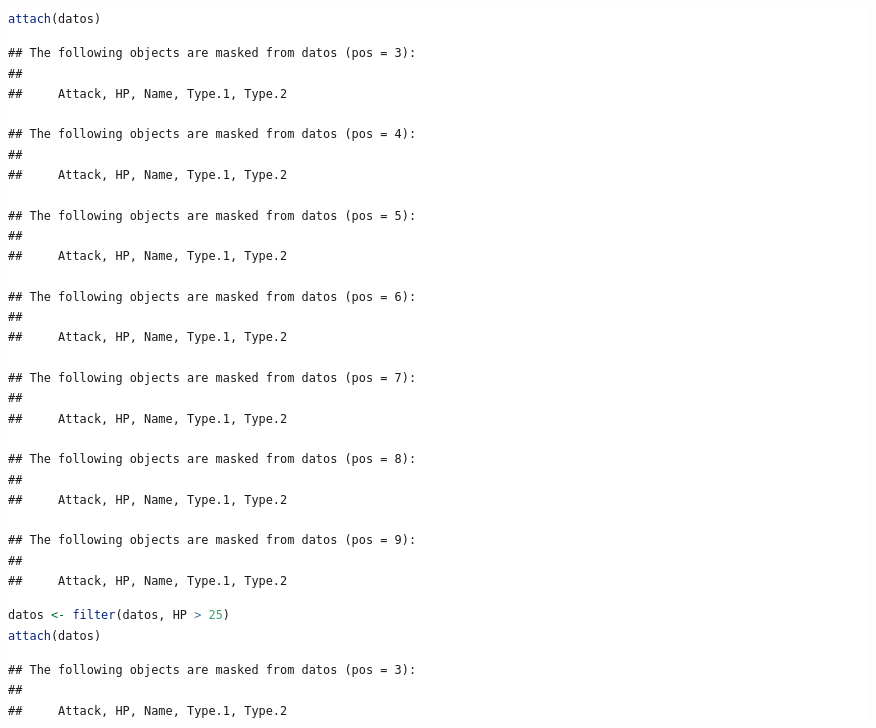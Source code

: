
 ``` r
attach(datos)
```

    ## The following objects are masked from datos (pos = 3):
    ## 
    ##     Attack, HP, Name, Type.1, Type.2

    ## The following objects are masked from datos (pos = 4):
    ## 
    ##     Attack, HP, Name, Type.1, Type.2

    ## The following objects are masked from datos (pos = 5):
    ## 
    ##     Attack, HP, Name, Type.1, Type.2

    ## The following objects are masked from datos (pos = 6):
    ## 
    ##     Attack, HP, Name, Type.1, Type.2

    ## The following objects are masked from datos (pos = 7):
    ## 
    ##     Attack, HP, Name, Type.1, Type.2

    ## The following objects are masked from datos (pos = 8):
    ## 
    ##     Attack, HP, Name, Type.1, Type.2

    ## The following objects are masked from datos (pos = 9):
    ## 
    ##     Attack, HP, Name, Type.1, Type.2

``` r
datos <- filter(datos, HP > 25)
attach(datos)
```

    ## The following objects are masked from datos (pos = 3):
    ## 
    ##     Attack, HP, Name, Type.1, Type.2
===
◆ WORK TO BE COMPLETED ◆
Please report every line among the entries that includes "masked".

◆ RESPONSE FOR THIS EXERCISE ◆
    ## The following objects are masked from datos (pos = 3):
    ## The following objects are masked from datos (pos = 4):
    ## The following objects are masked from datos (pos = 5):
    ## The following objects are masked from datos (pos = 6):
    ## The following objects are masked from datos (pos = 7):
    ## The following objects are masked from datos (pos = 8):
    ## The following objects are masked from datos (pos = 9):
    ## The following objects are masked from datos (pos = 3):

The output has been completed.